4 - Une exposition XXL au Super Bowl

Lancée en septembre 2022 aux États-Unis, la marque chinoise n’a pas fait les choses à moitié pour se faire connaître outre-Atlantique. Temu, aidé par l’argent de sa maison-mère Pinduoduo, s’est offert une publicité de 30 secondes pendant la mi-temps du Super Bowl, le plus grand événement sportif aux États-Unis. Coût de l’opération : 7 millions de dollars. Visiblement, son slogan entêtant "Shop like a billionnaire" ("Achetez comme un milliardaire") a fait mouche auprès des téléspectateurs américains puisque les téléchargements ont explosé après la diffusion. Fort de ce coup marketing, Temu compterait déjà plus de 900 millions d'adeptes dans le monde.

5 - Des polémiques en pagaille

Il n’y a pas qu’en France que la marque est pointée du doigt, loin s’en faut. De l’autre côté de l’Atlantique, la société américaine d'analyses Grizzly Research a qualifié Temu de “menace pour les États-Unis”. L'application chinoise est accusée d'héberger un logiciel espion qui collecterait massivement les données personnelles de ses clients. "De grands efforts ont été déployés pour dissimuler les intentions malveillantes et le caractère intrusif du logiciel", indique l’enquête américaine. Au printemps dernier, CNN révélait que Pinduoduo avait pu s'immiscer dans les smartphones Android pour "accéder aux contacts, calendriers, notifications et albums photos des utilisateurs sans leur consentement". Pour couronner le tout, Temu est fortement soupçonnée de profiter du travail forcé des Ouïghours.

Face à ces accusations, l'entreprise tient à tranquilliser ses clients par la voie d'un porte-parole. "Au sein de Temu, nous avons mis en place des systèmes spécifiques pour contrôler et répondre rapidement aux problèmes de qualité, de sécurité et autres. Nous prenons des mesures immédiates et énergiques pour remédier à ces problèmes, rassure l'entreprise. Depuis que nous avons commencé à opérer dans l'UE et en Suisse, nous avons affiné avec diligence nos systèmes de surveillance et de contrôle de la qualité afin d'aborder les différents domaines qui nécessitent des améliorations. Nous travaillons en étroite collaboration avec nos commerçants pour nous assurer qu'ils répondent aux exigences de l'UE et de la Suisse", fait remarquer la plateforme chinoise.

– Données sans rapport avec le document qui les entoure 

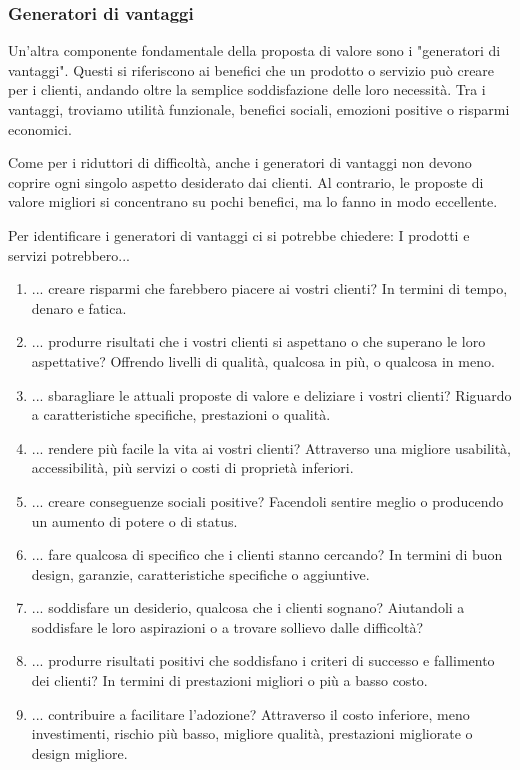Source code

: \subsubsection{Generatori di vantaggi}
Un’altra componente fondamentale della proposta di valore sono i "generatori di vantaggi". Questi si riferiscono ai benefici che un prodotto o servizio può creare per i clienti, andando oltre la semplice soddisfazione delle loro necessità. Tra i vantaggi, troviamo utilità funzionale, benefici sociali, emozioni positive o risparmi economici.

Come per i riduttori di difficoltà, anche i generatori di vantaggi non devono coprire ogni singolo aspetto desiderato dai clienti. Al contrario, le proposte di valore migliori si concentrano su pochi benefici, ma lo fanno in modo eccellente.

Per identificare i generatori di vantaggi ci si potrebbe chiedere: I prodotti e servizi potrebbero...
\begin{enumerate}
    \item ... creare risparmi che farebbero piacere ai vostri clienti? In termini di tempo, denaro e fatica.
    \item ... produrre risultati che i vostri clienti si aspettano o che superano le loro aspettative? Offrendo livelli di qualità, qualcosa in più, o qualcosa in meno.
    \item ... sbaragliare le attuali proposte di valore e deliziare i vostri clienti? Riguardo a caratteristiche specifiche, prestazioni o qualità.
    \item ... rendere più facile la vita ai vostri clienti? Attraverso una migliore usabilità, accessibilità, più servizi o costi di proprietà inferiori.
    \item ... creare conseguenze sociali positive? Facendoli sentire meglio o producendo un aumento di potere o di status.
    \item ... fare qualcosa di specifico che i clienti stanno cercando? In termini di buon design, garanzie, caratteristiche specifiche o aggiuntive.
    \item ... soddisfare un desiderio, qualcosa che i clienti sognano? Aiutandoli a soddisfare le loro aspirazioni o a trovare sollievo dalle difficoltà?
    \item ... produrre risultati positivi che soddisfano i criteri di successo e fallimento dei clienti? In termini di prestazioni migliori o più a basso costo.
    \item ... contribuire a facilitare l'adozione? Attraverso il costo inferiore, meno investimenti, rischio più basso, migliore qualità, prestazioni migliorate o design migliore.
\end{enumerate}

Qu'importe les accusations, les clients attirés par les prix bas continuent d'acheter. Cette réussite de Temu met surtout en avant un paradoxe chez les consommateurs. Alors qu'ils sont de plus en plus nombreux à se soucier de leur impact écologique - l'essor du marché de la seconde main le montre -, ils n’hésitent pas non plus à se tourner vers des sites à mille lieux de ces considérations. Pas toujours facile d'allier fin du mois et fin du monde.